== What you are asked to do ==
Copy out every line of the records in which "void" can be found.

== Data records ==
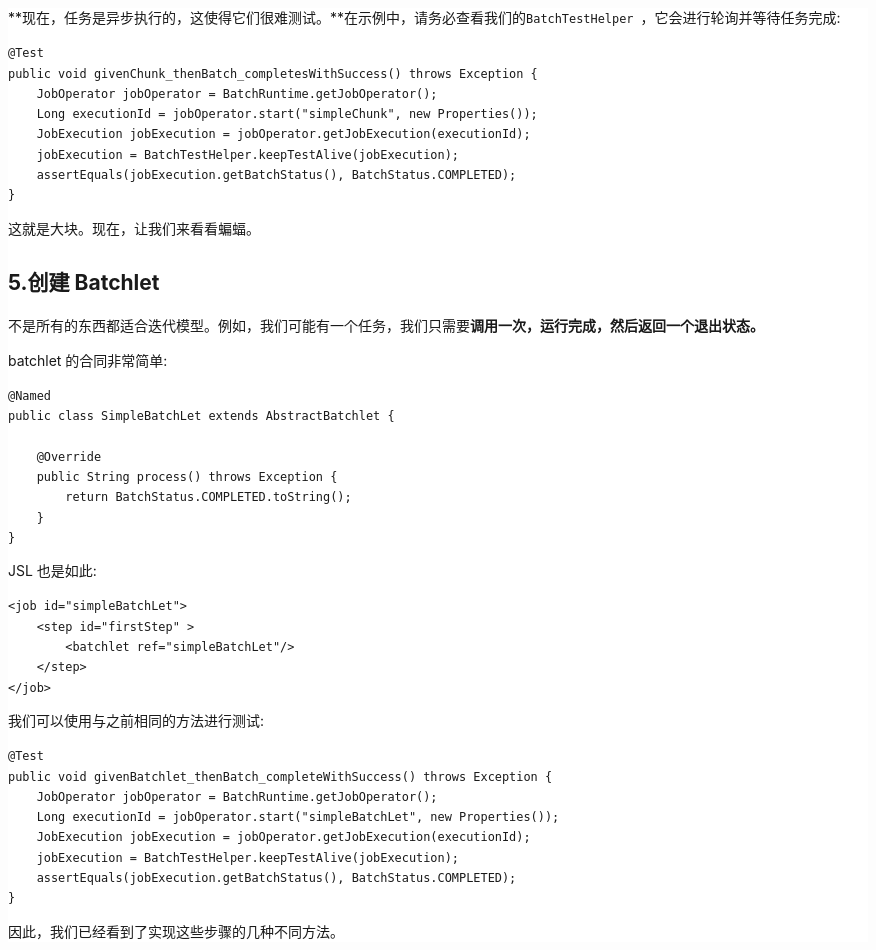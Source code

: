**现在，任务是异步执行的，这使得它们很难测试。**在示例中，请务必查看我们的`BatchTestHelper `，它会进行轮询并等待任务完成:

```
@Test
public void givenChunk_thenBatch_completesWithSuccess() throws Exception {
    JobOperator jobOperator = BatchRuntime.getJobOperator();
    Long executionId = jobOperator.start("simpleChunk", new Properties());
    JobExecution jobExecution = jobOperator.getJobExecution(executionId);
    jobExecution = BatchTestHelper.keepTestAlive(jobExecution);
    assertEquals(jobExecution.getBatchStatus(), BatchStatus.COMPLETED);
} 
```

这就是大块。现在，让我们来看看蝙蝠。

## 5.创建 Batchlet

不是所有的东西都适合迭代模型。例如，我们可能有一个任务，我们只需要**调用一次，运行完成，然后返回一个退出状态。**

batchlet 的合同非常简单:

```
@Named
public class SimpleBatchLet extends AbstractBatchlet {

    @Override
    public String process() throws Exception {
        return BatchStatus.COMPLETED.toString();
    }
}
```

JSL 也是如此:

```
<job id="simpleBatchLet">
    <step id="firstStep" >
        <batchlet ref="simpleBatchLet"/>
    </step>
</job>
```

我们可以使用与之前相同的方法进行测试:

```
@Test
public void givenBatchlet_thenBatch_completeWithSuccess() throws Exception {
    JobOperator jobOperator = BatchRuntime.getJobOperator();
    Long executionId = jobOperator.start("simpleBatchLet", new Properties());
    JobExecution jobExecution = jobOperator.getJobExecution(executionId);
    jobExecution = BatchTestHelper.keepTestAlive(jobExecution);
    assertEquals(jobExecution.getBatchStatus(), BatchStatus.COMPLETED);
}
```

因此，我们已经看到了实现这些步骤的几种不同方法。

== Response area ==
public void givenChunk_thenBatch_completesWithSuccess() throws Exception {
public void givenBatchlet_thenBatch_completeWithSuccess() throws Exception {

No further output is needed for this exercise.